As part of the Wikistats 2 project we have developed the Edit Data Lake (see https://wikitech.wikimedia.org/wiki/Analytics/Data_Lake/Edits). The Edit Data Lake is a denormalized data store that is the best dataset we have had to date to answer questions about content and contributors. At this time this data is only available for the WMF in the private hadoop cluster.
This is the parent task for all the work to make the Data Lake data available on our public cloud infrastructure for our community at large; the more accessible that data is, the more impact it can have.
Description
Event Timeline
De-prioritizing until cloud infrastructure can support monitoring similar to what we can do in production.
Sorry to poke an many years old ticket.. but what still needs to happen here?

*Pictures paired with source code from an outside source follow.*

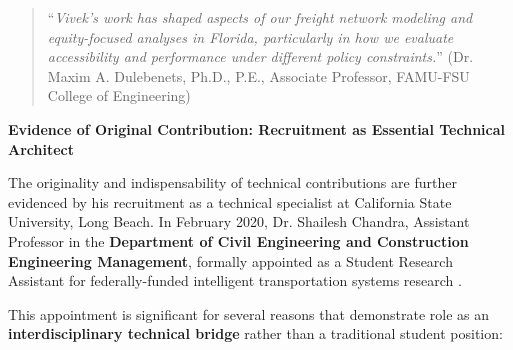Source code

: \begin{quote}
``\textit{Vivek's work has shaped aspects of our freight network modeling and equity-focused analyses in Florida, particularly in how we evaluate accessibility and performance under different policy constraints.}'' (Dr. Maxim A. Dulebenets, Ph.D., P.E., Associate Professor, FAMU-FSU College of Engineering) \cite{LOR3}
\end{quote}

\textbf{Evidence of Original Contribution: Recruitment as Essential Technical Architect}

The originality and indispensability of \drs technical contributions are further evidenced by his recruitment as a technical specialist at California State University, Long Beach. In February 2020, Dr. Shailesh Chandra, Assistant Professor in the \textbf{Department of Civil Engineering and Construction Engineering Management}, formally appointed \dr as a Student Research Assistant for federally-funded intelligent transportation systems research \cite{OR1B}.

This appointment is significant for several reasons that demonstrate \drs role as an \textbf{interdisciplinary technical bridge} rather than a traditional student position:


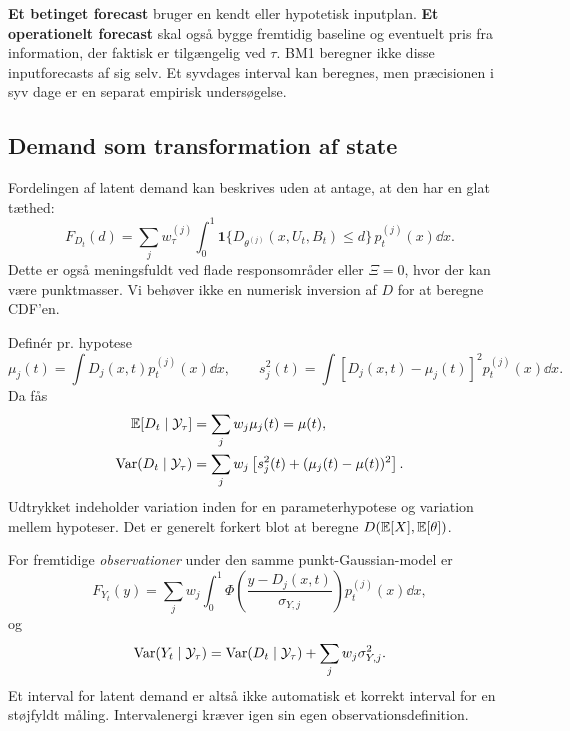 \textbf{Et betinget forecast} bruger en kendt eller hypotetisk inputplan. \textbf{Et operationelt forecast} skal også bygge fremtidig baseline og eventuelt pris fra information, der faktisk er tilgængelig ved \(\tau\). BM1 beregner ikke disse inputforecasts af sig selv. Et syvdages interval kan beregnes, men præcisionen i syv dage er en separat empirisk undersøgelse.

\subsection{Demand som transformation af state}
Fordelingen af latent demand kan beskrives uden at antage, at den har en glat tæthed:
\begin{equation}
 F_{D_t}(d)=\sum_jw_\tau^{(j)}\int_0^1
 \bm1\{D_{\theta^{(j)}}(x,U_t,B_t)\leq d\}\,p_t^{(j)}(x)\dd x.
 \label{eq:demandcdf}
\end{equation}
Dette er også meningsfuldt ved flade responsområder eller \(\Xi=0\), hvor der kan være punktmasser. Vi behøver ikke en numerisk inversion af \(D\) for at beregne CDF'en.

Definér pr. hypotese
\[
 \mu_j(t)=\int D_j(x,t)p_t^{(j)}(x)\dd x,\qquad
 s_j^2(t)=\int [D_j(x,t)-\mu_j(t)]^2p_t^{(j)}(x)\dd x.
\]
Da fås
\begin{align}
 \mathbb E[D_t\mid\mathcal Y_\tau]&=\sum_jw_j\mu_j(t)=\mu(t),\label{eq:forecastmean}\\
 \operatorname{Var}(D_t\mid\mathcal Y_\tau)&=\sum_jw_j\left[s_j^2(t)+(\mu_j(t)-\mu(t))^2\right].
 \label{eq:forecastvariance}
\end{align}
Udtrykket indeholder variation inden for en parameterhypotese og variation mellem hypoteser. Det er generelt forkert blot at beregne \(D(\mathbb E[X],\mathbb E[\theta])\).

For fremtidige \emph{observationer} under den samme punkt-Gaussian-model er
\begin{equation}
 F_{Y_t}(y)=\sum_jw_j\int_0^1
 \Phi\!\left(\frac{y-D_j(x,t)}{\sigma_{Y,j}}\right)p_t^{(j)}(x)\dd x,
 \label{eq:observationcdf}
\end{equation}
og
\begin{equation}
 \operatorname{Var}(Y_t\mid\mathcal Y_\tau)=\operatorname{Var}(D_t\mid\mathcal Y_\tau)+\sum_jw_j\sigma_{Y,j}^2.
 \label{eq:observedvariance}
\end{equation}
Et interval for latent demand er altså ikke automatisk et korrekt interval for en støjfyldt måling. Intervalenergi kræver igen sin egen observationsdefinition.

All of the subtasks have been resolved already.
@taavi many tickets were declined for complexity reasons, but we have new ways of potentially doing this. It needs to be prioritized though, so if you have desires/needs, please escalate them through https://www.mediawiki.org/wiki/Data_Platform_Engineering/Intake_Process
That seems unnecessarily complicated when I just want to get old stale tasks off of the Data-Services board. I'll just close this instead, if someone is interested in getting this through the process they're free to re-open this.
I'd like to keep this open, but I will remove the Data-Services tag. It is something we would really like to do.